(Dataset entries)
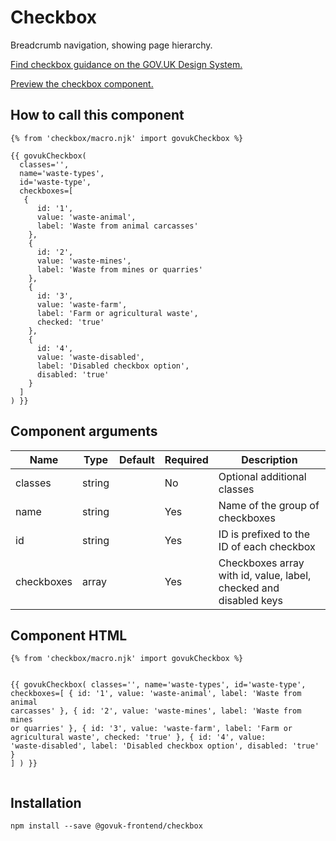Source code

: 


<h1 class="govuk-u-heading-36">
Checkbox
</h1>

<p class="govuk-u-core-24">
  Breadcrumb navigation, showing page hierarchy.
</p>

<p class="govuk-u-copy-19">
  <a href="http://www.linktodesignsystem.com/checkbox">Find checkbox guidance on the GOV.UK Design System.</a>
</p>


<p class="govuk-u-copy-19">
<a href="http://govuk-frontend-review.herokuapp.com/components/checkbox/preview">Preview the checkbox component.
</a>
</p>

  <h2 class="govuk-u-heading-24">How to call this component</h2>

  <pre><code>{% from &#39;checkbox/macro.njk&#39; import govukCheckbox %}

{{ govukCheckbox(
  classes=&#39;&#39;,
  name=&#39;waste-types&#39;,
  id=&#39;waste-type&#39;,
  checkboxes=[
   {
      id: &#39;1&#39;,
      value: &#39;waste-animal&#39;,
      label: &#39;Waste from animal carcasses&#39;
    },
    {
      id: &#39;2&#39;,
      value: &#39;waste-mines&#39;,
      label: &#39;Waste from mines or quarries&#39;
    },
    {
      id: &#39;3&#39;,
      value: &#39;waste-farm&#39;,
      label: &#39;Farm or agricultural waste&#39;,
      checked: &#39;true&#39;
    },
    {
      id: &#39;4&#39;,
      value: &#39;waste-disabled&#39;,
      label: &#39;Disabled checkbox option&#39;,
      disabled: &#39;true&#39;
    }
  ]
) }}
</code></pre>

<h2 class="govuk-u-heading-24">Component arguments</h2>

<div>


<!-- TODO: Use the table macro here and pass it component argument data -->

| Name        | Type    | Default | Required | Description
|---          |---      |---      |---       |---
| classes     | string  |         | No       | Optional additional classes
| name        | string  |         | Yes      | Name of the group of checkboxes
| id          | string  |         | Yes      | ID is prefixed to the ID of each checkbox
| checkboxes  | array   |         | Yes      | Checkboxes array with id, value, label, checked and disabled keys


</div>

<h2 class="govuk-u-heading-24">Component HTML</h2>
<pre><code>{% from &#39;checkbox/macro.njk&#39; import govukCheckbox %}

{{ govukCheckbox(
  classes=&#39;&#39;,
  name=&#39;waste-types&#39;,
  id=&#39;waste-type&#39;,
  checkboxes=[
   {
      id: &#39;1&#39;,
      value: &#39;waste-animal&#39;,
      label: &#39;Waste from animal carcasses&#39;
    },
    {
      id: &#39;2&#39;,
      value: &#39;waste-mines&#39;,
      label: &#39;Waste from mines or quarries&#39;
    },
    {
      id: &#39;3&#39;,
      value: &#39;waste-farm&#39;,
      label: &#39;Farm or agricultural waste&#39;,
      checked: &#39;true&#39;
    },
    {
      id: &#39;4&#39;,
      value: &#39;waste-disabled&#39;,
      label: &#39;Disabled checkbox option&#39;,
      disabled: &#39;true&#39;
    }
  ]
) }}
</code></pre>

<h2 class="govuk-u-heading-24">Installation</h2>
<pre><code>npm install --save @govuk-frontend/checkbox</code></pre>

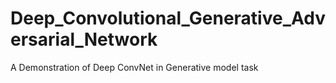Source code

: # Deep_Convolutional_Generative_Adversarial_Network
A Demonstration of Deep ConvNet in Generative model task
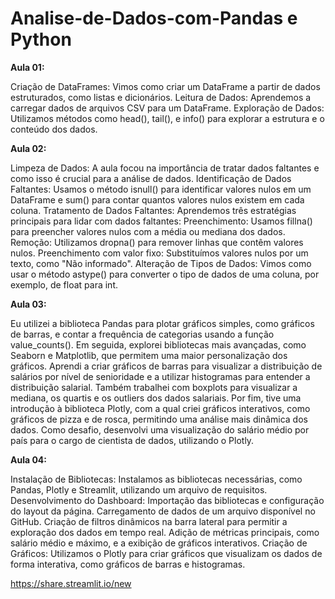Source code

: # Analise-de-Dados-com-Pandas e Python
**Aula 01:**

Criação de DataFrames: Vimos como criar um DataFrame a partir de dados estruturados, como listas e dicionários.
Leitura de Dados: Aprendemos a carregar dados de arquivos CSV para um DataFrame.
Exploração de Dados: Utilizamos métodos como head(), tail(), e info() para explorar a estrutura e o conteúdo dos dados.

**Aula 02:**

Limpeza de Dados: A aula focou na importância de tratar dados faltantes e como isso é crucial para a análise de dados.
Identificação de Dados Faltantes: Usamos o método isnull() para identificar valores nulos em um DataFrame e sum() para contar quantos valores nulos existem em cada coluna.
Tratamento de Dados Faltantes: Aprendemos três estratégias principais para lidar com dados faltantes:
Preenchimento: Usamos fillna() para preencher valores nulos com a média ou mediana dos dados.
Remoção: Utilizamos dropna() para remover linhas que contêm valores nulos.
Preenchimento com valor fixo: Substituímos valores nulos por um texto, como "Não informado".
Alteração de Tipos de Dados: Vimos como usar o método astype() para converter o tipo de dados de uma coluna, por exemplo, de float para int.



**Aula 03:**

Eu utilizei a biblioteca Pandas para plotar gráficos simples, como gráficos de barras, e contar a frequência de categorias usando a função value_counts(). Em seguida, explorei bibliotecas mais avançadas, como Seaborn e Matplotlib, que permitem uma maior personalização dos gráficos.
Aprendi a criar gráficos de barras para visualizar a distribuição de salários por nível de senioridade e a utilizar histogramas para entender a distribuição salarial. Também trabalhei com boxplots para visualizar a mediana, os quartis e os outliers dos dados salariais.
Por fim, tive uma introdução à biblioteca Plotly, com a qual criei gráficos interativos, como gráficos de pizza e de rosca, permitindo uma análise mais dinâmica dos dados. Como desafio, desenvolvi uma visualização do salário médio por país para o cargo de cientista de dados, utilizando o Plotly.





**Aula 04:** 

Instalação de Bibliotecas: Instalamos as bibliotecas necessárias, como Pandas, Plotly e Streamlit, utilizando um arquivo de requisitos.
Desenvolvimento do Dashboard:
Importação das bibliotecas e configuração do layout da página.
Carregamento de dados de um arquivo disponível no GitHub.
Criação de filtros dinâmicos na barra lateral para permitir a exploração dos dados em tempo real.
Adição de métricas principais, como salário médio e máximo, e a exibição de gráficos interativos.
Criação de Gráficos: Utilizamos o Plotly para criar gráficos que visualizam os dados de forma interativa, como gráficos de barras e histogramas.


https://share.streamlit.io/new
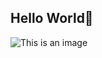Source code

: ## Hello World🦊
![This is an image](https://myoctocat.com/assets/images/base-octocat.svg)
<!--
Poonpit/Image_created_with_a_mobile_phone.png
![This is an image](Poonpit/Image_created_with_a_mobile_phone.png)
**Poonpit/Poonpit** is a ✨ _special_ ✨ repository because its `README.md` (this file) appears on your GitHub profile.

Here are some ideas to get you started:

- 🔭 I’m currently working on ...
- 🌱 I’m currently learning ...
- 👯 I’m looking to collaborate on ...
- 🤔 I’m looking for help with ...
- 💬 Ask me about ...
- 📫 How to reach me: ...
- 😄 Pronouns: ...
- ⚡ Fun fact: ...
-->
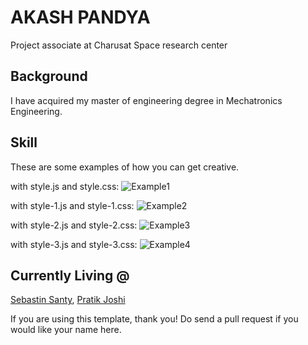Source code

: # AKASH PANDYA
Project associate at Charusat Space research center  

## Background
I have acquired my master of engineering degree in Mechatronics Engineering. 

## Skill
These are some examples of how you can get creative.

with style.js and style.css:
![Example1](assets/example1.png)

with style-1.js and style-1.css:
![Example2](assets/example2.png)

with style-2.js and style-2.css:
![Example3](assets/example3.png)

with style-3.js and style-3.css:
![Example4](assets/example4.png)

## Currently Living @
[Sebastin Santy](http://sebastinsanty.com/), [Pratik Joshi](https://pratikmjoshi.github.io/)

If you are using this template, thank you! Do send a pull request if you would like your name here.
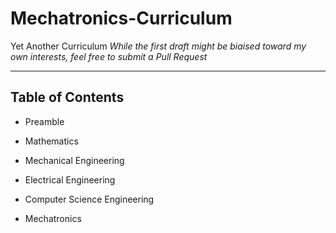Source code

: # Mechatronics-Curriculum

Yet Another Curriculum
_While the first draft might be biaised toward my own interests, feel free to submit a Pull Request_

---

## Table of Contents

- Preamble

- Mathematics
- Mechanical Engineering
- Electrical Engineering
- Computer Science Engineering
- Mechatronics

**WORK TO COMPLETE**
Look above for the line holding "Breadcrumb navigation, showing" and the line holding "of each checkbox". Retype both, and every line between them, word for word and nothing else.

**TASK OUTPUT**
  Breadcrumb navigation, showing page hierarchy.
</p>

<p class="govuk-u-copy-19">
  <a href="http://www.linktodesignsystem.com/checkbox">Find checkbox guidance on the GOV.UK Design System.</a>
</p>


<p class="govuk-u-copy-19">
<a href="http://govuk-frontend-review.herokuapp.com/components/checkbox/preview">Preview the checkbox component.
</a>
</p>

  <h2 class="govuk-u-heading-24">How to call this component</h2>

  <pre><code>{% from &#39;checkbox/macro.njk&#39; import govukCheckbox %}

{{ govukCheckbox(
  classes=&#39;&#39;,
  name=&#39;waste-types&#39;,
  id=&#39;waste-type&#39;,
  checkboxes=[
   {
      id: &#39;1&#39;,
      value: &#39;waste-animal&#39;,
      label: &#39;Waste from animal carcasses&#39;
    },
    {
      id: &#39;2&#39;,
      value: &#39;waste-mines&#39;,
      label: &#39;Waste from mines or quarries&#39;
    },
    {
      id: &#39;3&#39;,
      value: &#39;waste-farm&#39;,
      label: &#39;Farm or agricultural waste&#39;,
      checked: &#39;true&#39;
    },
    {
      id: &#39;4&#39;,
      value: &#39;waste-disabled&#39;,
      label: &#39;Disabled checkbox option&#39;,
      disabled: &#39;true&#39;
    }
  ]
) }}
</code></pre>

<h2 class="govuk-u-heading-24">Component arguments</h2>

<div>


<!-- TODO: Use the table macro here and pass it component argument data -->

| Name        | Type    | Default | Required | Description
|---          |---      |---      |---       |---
| classes     | string  |         | No       | Optional additional classes
| name        | string  |         | Yes      | Name of the group of checkboxes
| id          | string  |         | Yes      | ID is prefixed to the ID of each checkbox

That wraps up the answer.